Opportunity will not just be driving hell bent to get to this new crater. Actually, the rover isn’t even really finished with Victoria yet. “It's roving not too far from the rim, driving counterclockwise around Victoria in the other direction from 2005 tour,” Laubach said.
“Our goal is to drive right past Cape Pelar to the north end of Cape Victory – Magellan would have called it Cabo Victoria -- and then imaging Cape Pelar which is the next promontory,” Squyres said. “That’s our objective for the next few sols. Then we’re going to the next promontory to the south and image across of the southern side of Cape Victory. And then, we’re going to hit the gas.”
The cobble campaign has not been abandoned. “It's just shifted location and will be done in parallel with these big drives to the south,” Laubach said. “After every drive we'll be taking a lot of imagery and looking for opportunistic targets.”
“We’re looking for the right cobbles, cobbles that are of the geometry that is appropriate for using the IDD on them given the problems that we’ve had with Opportunity’s shoulder joint,” Squyres elaborated. “When we see a good cobble we’re going to stop, but we don’t want to exercise that shoulder joint much and we certainly don’t want to move it outside a very narrow range of acceptable positions. So we’re looking for cobbles that are pretty big and pretty flat.”
Since Endeavour is about the same distance that the rover has traveled since first bouncing down on Meridiani, Squyres estimates that the journey with the science stops along the way to the new big crater will take 2 years. It is, to say the least, a serious commitment.
“Are we going to get there?” Squyres asked, anticipating the question on almost everyone’s mind. “I have no idea.
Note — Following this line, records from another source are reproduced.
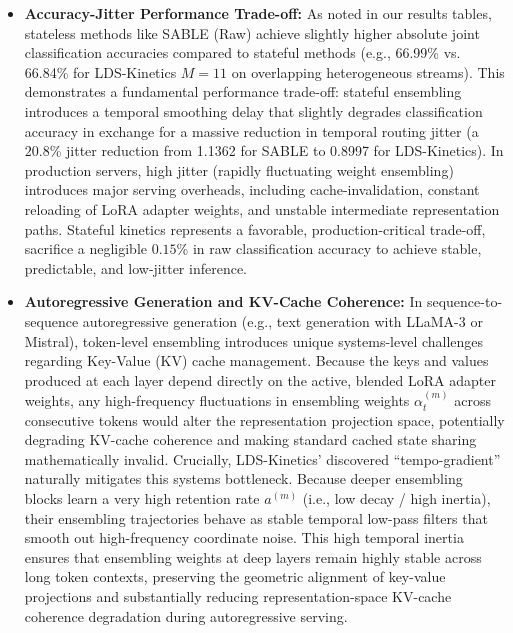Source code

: \begin{itemize}
    To bridge the gap towards these deployments, we have implemented a complete physical integration proof-of-concept in our repository (\texttt{test\_physical\_poc.py}) demonstrating a 6-layer sequence model with multiple pre-trained LoRA expert adapters and a depth-decoupled stateful router in standard PyTorch. This PoC validates that our mathematical formulation integrates seamlessly with standard deep learning modules, achieving perfect shape alignment and satisfying simplex constraints under physical activation flows.
    \item \textbf{Accuracy-Jitter Performance Trade-off:} As noted in our results tables, stateless methods like SABLE (Raw) achieve slightly higher absolute joint classification accuracies compared to stateful methods (e.g., 66.99\% vs. 66.84\% for LDS-Kinetics $M=11$ on overlapping heterogeneous streams). This demonstrates a fundamental performance trade-off: stateful ensembling introduces a temporal smoothing delay that slightly degrades classification accuracy in exchange for a massive reduction in temporal routing jitter (a $20.8$\% jitter reduction from 1.1362 for SABLE to 0.8997 for LDS-Kinetics). In production servers, high jitter (rapidly fluctuating weight ensembling) introduces major serving overheads, including cache-invalidation, constant reloading of LoRA adapter weights, and unstable intermediate representation paths. Stateful kinetics represents a favorable, production-critical trade-off, sacrifice a negligible $0.15$\% in raw classification accuracy to achieve stable, predictable, and low-jitter inference.
    \item \textbf{Autoregressive Generation and KV-Cache Coherence:} In sequence-to-sequence autoregressive generation (e.g., text generation with LLaMA-3 or Mistral), token-level ensembling introduces unique systems-level challenges regarding Key-Value (KV) cache management. Because the keys and values produced at each layer depend directly on the active, blended LoRA adapter weights, any high-frequency fluctuations in ensembling weights $\alpha_t^{(m)}$ across consecutive tokens would alter the representation projection space, potentially degrading KV-cache coherence and making standard cached state sharing mathematically invalid. Crucially, LDS-Kinetics' discovered ``tempo-gradient'' naturally mitigates this systems bottleneck. Because deeper ensembling blocks learn a very high retention rate $a^{(m)}$ (i.e., low decay / high inertia), their ensembling trajectories behave as stable temporal low-pass filters that smooth out high-frequency coordinate noise. This high temporal inertia ensures that ensembling weights at deep layers remain highly stable across long token contexts, preserving the geometric alignment of key-value projections and substantially reducing representation-space KV-cache coherence degradation during autoregressive serving.

\end{itemize}
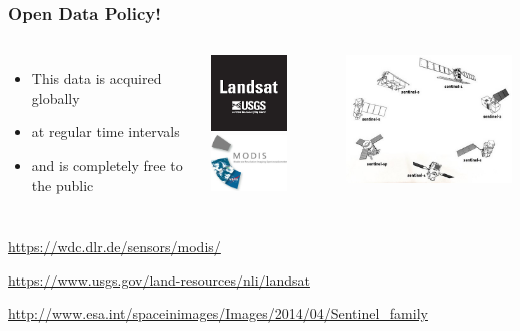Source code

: \begin{frame}
	\frametitle{Open Data Policy!}
	
	
	\begin{columns}[t]
		
		\Large
		\begin{itemize}
			\item This data is acquired globally
			\item at regular time intervals
			\item and is completely free to the public
		\end{itemize}
		
		\vspace{1em}
		\hspace{2em}\includegraphics[width=2cm]{images/usgs}
		\hspace{1em}
		\includegraphics[width=2cm]{images/modis_icon}
		
		
		\includegraphics[width=6cm]{images/SentinelFleet}
		
	\end{columns}

	\vspace{1em}
	
	\small
	
	\url{https://wdc.dlr.de/sensors/modis/}
	
	\url{https://www.usgs.gov/land-resources/nli/landsat}
	
	\url{http://www.esa.int/spaceinimages/Images/2014/04/Sentinel_family}
	
	
\end{frame}

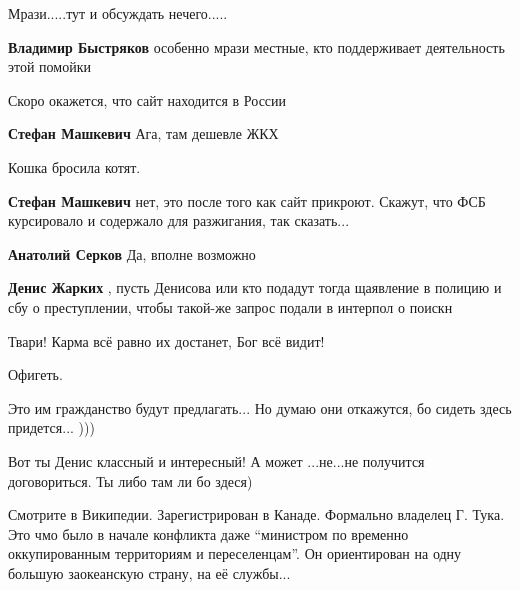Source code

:  
 
 
 
 
\zzSecCmt

\begin{itemize} %
Мрази.....тут и обсуждать нечего.....

\textbf{Владимир Быстряков} особенно мрази местные, кто поддерживает деятельность этой помойки

Скоро окажется, что сайт находится в России

\begin{itemize} %
\textbf{Стефан Машкевич} Ага, там дешевле ЖКХ

Кошка бросила котят.

\textbf{Стефан Машкевич} нет, это после того как сайт прикроют. Скажут, что ФСБ курсировало и содержало для разжигания, так сказать...

\textbf{Анатолий Серков} Да, вполне возможно


\textbf{Денис Жарких} , пусть Денисова или кто подадут тогда щаявление в полицию и сбу о преступлении, чтобы такой-же запрос подали в интерпол о поискн
\end{itemize} %

Твари! Карма всё равно их достанет, Бог всё видит!

Офигеть.

Это им гражданство будут предлагать... Но думаю они откажутся, бо сидеть здесь придется... )))

Вот ты Денис классный и интересный!
А может ...не...не получится договориться.
Ты либо там ли бо здеся)


Смотрите в Википедии. Зарегистрирован в Канаде. Формально владелец Г. Тука. Это
чмо было в начале конфликта даже \enquote{министром по временно оккупированным
территориям и переселенцам}. Он ориентирован на одну большую заокеанскую
страну, на её службы...


\end{itemize}
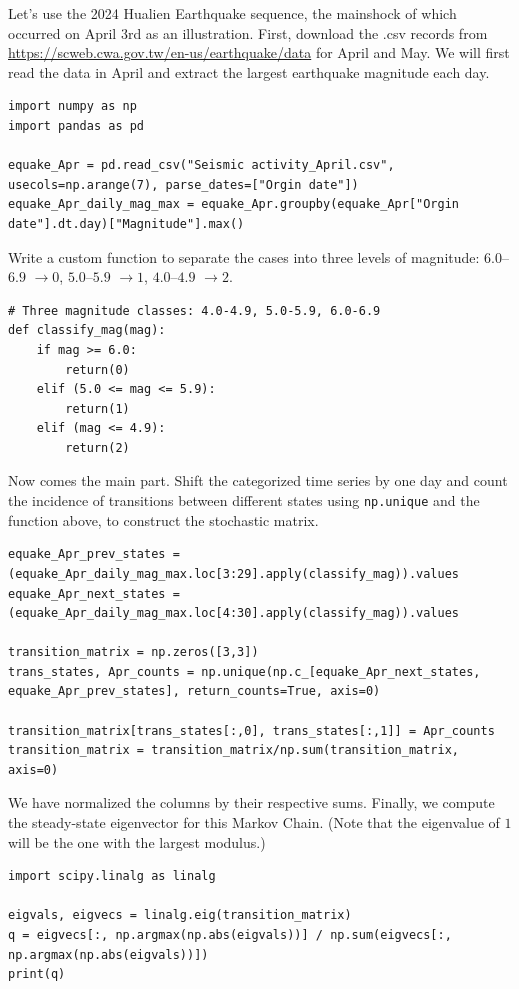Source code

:Let's use the 2024 Hualien Earthquake sequence, the mainshock of which occurred on April 3rd as an illustration. First, download the .csv records from \href{https://scweb.cwa.gov.tw/en-us/earthquake/data}{https://scweb.cwa.gov.tw/en-us/earthquake/data} for April and May. We will first read the data in April and extract the largest earthquake magnitude each day.
\begin{lstlisting}
import numpy as np
import pandas as pd

equake_Apr = pd.read_csv("Seismic activity_April.csv", usecols=np.arange(7), parse_dates=["Orgin date"])
equake_Apr_daily_mag_max = equake_Apr.groupby(equake_Apr["Orgin date"].dt.day)["Magnitude"].max()
\end{lstlisting}
Write a custom function to separate the cases into three levels of magnitude: $6.0$--$6.9$ $\to 0$, $5.0$--$5.9$ $\to 1$, $4.0$--$4.9$ $\to 2$.
\begin{lstlisting}
# Three magnitude classes: 4.0-4.9, 5.0-5.9, 6.0-6.9
def classify_mag(mag):
    if mag >= 6.0:
        return(0)
    elif (5.0 <= mag <= 5.9):
        return(1)
    elif (mag <= 4.9):
        return(2)
\end{lstlisting}
Now comes the main part. Shift the categorized time series by one day and count the incidence of transitions between different states using \verb|np.unique| and the function above, to construct the stochastic matrix.
\begin{lstlisting}
equake_Apr_prev_states = (equake_Apr_daily_mag_max.loc[3:29].apply(classify_mag)).values
equake_Apr_next_states = (equake_Apr_daily_mag_max.loc[4:30].apply(classify_mag)).values

transition_matrix = np.zeros([3,3])
trans_states, Apr_counts = np.unique(np.c_[equake_Apr_next_states, equake_Apr_prev_states], return_counts=True, axis=0)

transition_matrix[trans_states[:,0], trans_states[:,1]] = Apr_counts
transition_matrix = transition_matrix/np.sum(transition_matrix, axis=0)
\end{lstlisting}
We have normalized the columns by their respective sums. Finally, we compute the steady-state eigenvector for this Markov Chain. (Note that the eigenvalue of $1$ will be the one with the largest modulus.)
\begin{lstlisting}
import scipy.linalg as linalg

eigvals, eigvecs = linalg.eig(transition_matrix)
q = eigvecs[:, np.argmax(np.abs(eigvals))] / np.sum(eigvecs[:, np.argmax(np.abs(eigvals))])
print(q)
\end{lstlisting}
It’s the right direction to go anyway scientifically,” he noted. "I would love to see that view from the rim," he said. "But even if we never get there, as we move southward we expect to be getting to younger and younger layers of rock on the surface. Also, there are large craters to the south that we think are sources of cobbles that we want to examine out on the plain. Some of the cobbles are samples of layers deeper than Opportunity will ever see, and we expect to find more cobbles as we head toward the south."
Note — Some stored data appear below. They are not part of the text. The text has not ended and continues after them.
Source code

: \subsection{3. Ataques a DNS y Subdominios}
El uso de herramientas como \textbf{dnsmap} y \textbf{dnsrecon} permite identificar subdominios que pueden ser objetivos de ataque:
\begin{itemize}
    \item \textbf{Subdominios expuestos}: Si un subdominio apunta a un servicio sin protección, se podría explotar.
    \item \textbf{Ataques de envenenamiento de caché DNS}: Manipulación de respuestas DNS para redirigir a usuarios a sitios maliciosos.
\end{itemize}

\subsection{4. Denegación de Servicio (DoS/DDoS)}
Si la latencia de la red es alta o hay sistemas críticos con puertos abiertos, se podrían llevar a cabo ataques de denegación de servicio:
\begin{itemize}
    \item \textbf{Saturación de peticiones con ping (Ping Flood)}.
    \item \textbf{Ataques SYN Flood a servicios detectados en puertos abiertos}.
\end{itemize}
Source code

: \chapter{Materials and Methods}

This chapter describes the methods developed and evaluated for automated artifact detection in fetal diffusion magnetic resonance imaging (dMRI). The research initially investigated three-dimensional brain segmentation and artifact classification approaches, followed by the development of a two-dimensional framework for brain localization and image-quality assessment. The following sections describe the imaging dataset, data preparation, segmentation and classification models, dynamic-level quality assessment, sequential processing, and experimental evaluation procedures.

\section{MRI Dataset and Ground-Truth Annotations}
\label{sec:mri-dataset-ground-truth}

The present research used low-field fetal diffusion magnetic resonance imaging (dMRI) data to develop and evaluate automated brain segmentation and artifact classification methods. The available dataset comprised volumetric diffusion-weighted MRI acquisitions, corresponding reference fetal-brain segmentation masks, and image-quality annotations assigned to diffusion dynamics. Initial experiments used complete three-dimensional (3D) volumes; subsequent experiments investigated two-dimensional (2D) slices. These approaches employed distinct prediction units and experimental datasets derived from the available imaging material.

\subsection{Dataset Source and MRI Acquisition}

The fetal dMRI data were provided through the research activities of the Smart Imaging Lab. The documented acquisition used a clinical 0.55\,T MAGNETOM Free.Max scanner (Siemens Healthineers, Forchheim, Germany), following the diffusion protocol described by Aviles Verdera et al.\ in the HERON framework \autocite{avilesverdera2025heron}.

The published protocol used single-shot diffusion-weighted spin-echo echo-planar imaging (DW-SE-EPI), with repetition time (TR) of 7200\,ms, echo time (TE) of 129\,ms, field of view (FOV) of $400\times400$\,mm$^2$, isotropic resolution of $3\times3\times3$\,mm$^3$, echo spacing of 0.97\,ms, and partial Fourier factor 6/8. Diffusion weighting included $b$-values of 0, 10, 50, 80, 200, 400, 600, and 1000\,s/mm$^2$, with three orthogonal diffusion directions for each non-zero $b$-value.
Beyond the prospects of finding younger rock layers and old cobbles on the surface, Opportunity’s new destination has sent “a surge of energy” through the project. “Everybody’s fired up and everybody’s excited,” said Squyres. “The team is on top of their game in a way that is very gratifying to see, so this is a good goal in a lot of ways. We’ve been at Victoria Crater for 2 years now, and down inside of it for a year. The scenery didn’t change much for us in the last year. We were doing good science, but it was time to move on and take on a new challenge and the goal of getting to this very large crater has energized the whole project.”
"This gives the team something really exciting to try and accomplish," Laubach agreed. "Opportunity is a tough little girl and we're smarter than ever now about how to drive her and she has better software now, the D-Star algorhythm, that that we're eager to really try out. We completed a test before we went into Victoria Crater, but that was the only opportunity we had had to use it, so here's this great chance to see how that works in the dappled dune terrain. They team had been watching eagerly to see what Steve and John and project management would come up with for Opportunityonce we got out of the crater and they're ready for the challenge. They are so happy. The whole team, from Steve and John on down to all my sequencers and especially my rover drivers are just thrilled. We are exploring."